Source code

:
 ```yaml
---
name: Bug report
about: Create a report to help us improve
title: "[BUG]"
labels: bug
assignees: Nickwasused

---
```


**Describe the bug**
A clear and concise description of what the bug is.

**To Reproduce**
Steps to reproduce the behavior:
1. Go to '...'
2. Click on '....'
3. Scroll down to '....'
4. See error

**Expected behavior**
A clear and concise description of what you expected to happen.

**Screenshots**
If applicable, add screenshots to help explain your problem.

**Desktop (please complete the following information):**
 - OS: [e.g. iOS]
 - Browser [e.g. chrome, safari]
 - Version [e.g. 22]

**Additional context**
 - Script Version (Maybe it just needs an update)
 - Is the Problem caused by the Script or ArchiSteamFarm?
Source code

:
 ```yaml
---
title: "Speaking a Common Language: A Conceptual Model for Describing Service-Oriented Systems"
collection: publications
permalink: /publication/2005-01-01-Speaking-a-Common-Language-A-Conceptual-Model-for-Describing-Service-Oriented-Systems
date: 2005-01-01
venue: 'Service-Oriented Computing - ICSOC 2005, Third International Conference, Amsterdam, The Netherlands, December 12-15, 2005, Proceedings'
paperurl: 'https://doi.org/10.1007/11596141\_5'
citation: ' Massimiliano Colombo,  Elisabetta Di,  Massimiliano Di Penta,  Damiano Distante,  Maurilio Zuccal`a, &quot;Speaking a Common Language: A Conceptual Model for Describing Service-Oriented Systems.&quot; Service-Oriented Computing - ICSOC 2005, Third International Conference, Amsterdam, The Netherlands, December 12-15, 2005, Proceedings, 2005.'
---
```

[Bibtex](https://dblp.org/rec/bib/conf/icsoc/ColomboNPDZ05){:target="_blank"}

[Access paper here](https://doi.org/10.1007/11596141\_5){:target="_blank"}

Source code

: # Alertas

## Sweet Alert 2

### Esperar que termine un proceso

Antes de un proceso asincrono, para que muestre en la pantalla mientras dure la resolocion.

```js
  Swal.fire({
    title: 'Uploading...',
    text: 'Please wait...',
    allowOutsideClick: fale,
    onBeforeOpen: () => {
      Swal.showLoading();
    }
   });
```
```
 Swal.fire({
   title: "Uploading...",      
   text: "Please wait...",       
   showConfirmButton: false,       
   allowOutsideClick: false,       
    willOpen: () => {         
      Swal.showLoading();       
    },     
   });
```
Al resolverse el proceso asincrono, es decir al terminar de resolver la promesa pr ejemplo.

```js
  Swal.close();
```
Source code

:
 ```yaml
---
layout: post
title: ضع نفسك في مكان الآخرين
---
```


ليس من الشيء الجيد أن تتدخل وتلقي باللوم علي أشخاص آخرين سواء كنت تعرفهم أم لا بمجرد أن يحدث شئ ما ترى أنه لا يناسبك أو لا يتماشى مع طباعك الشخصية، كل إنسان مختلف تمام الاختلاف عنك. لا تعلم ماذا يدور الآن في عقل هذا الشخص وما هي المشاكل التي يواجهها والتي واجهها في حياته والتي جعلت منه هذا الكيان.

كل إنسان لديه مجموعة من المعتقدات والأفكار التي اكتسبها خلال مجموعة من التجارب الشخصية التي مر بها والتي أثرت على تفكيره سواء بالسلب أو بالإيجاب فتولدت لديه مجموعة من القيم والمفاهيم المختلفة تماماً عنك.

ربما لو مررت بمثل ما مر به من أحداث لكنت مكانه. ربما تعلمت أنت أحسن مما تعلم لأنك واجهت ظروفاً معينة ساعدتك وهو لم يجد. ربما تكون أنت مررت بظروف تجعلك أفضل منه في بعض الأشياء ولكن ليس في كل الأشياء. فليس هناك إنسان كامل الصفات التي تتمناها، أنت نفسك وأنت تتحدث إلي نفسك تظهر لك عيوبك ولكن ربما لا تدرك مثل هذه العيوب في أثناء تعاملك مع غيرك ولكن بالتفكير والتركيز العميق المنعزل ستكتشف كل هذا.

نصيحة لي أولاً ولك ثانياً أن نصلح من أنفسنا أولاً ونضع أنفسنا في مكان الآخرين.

**Action item:** The expected answer is a copy of each line in the listing above that contains "clear".

**Solution below:**
A clear and concise description of what the bug is.
A clear and concise description of what you expected to happen.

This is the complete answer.